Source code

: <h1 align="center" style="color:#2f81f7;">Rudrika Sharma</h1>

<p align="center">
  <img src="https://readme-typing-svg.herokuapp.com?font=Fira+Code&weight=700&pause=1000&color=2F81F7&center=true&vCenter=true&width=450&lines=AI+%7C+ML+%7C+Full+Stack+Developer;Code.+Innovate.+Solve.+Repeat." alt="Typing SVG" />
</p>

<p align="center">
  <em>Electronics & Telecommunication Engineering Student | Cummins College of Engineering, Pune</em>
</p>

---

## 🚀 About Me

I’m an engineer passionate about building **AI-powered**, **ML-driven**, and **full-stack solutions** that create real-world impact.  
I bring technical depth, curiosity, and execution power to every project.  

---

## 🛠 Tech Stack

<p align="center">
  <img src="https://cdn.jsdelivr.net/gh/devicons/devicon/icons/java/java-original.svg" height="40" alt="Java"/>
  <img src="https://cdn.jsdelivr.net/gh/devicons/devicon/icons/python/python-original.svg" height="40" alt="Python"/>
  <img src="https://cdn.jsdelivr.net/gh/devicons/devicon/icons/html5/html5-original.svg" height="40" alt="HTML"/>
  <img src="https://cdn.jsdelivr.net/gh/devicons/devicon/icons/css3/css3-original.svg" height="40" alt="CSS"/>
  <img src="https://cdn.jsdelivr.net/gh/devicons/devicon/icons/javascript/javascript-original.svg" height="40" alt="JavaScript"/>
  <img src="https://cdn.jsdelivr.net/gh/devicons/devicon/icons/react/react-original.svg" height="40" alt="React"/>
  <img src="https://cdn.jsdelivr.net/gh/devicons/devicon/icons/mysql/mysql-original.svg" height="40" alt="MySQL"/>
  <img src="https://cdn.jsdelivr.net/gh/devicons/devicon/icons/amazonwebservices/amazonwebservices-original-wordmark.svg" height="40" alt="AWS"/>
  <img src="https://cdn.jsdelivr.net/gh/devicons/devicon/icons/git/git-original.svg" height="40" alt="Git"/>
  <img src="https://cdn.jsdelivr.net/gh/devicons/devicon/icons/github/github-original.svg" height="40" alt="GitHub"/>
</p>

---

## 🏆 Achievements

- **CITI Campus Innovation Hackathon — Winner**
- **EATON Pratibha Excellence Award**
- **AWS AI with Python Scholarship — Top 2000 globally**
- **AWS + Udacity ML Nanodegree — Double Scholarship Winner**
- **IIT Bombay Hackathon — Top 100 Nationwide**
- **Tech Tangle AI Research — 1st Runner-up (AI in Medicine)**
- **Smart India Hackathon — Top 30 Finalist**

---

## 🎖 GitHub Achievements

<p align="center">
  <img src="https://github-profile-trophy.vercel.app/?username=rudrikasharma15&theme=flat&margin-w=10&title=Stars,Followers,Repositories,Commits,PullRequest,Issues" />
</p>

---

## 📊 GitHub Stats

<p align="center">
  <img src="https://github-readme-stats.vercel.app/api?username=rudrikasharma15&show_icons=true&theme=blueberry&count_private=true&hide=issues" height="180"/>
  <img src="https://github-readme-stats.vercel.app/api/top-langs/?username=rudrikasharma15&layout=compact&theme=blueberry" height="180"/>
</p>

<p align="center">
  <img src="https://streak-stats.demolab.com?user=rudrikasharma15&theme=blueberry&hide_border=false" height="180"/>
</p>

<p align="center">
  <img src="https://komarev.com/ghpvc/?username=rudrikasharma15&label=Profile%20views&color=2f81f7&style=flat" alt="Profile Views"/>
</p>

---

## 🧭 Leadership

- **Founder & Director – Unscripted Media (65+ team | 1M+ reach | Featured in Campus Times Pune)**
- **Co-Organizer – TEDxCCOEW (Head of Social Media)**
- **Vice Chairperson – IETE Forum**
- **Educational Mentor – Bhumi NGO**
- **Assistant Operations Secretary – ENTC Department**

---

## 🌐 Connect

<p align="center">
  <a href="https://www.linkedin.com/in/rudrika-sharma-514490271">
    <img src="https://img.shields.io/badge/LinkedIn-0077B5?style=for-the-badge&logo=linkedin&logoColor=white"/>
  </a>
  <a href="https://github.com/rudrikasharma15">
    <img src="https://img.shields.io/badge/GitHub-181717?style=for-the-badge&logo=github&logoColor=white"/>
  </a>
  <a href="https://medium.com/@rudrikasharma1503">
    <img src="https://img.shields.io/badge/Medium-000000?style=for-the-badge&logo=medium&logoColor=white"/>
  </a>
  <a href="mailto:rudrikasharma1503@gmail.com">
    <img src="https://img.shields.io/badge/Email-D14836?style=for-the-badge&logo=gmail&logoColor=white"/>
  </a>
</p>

About this exercise: Your answer should consist of the lines above that hold the word "white".

Result of the task:
    <img src="https://img.shields.io/badge/LinkedIn-0077B5?style=for-the-badge&logo=linkedin&logoColor=white"/>
    <img src="https://img.shields.io/badge/GitHub-181717?style=for-the-badge&logo=github&logoColor=white"/>
    <img src="https://img.shields.io/badge/Medium-000000?style=for-the-badge&logo=medium&logoColor=white"/>
    <img src="https://img.shields.io/badge/Email-D14836?style=for-the-badge&logo=gmail&logoColor=white"/>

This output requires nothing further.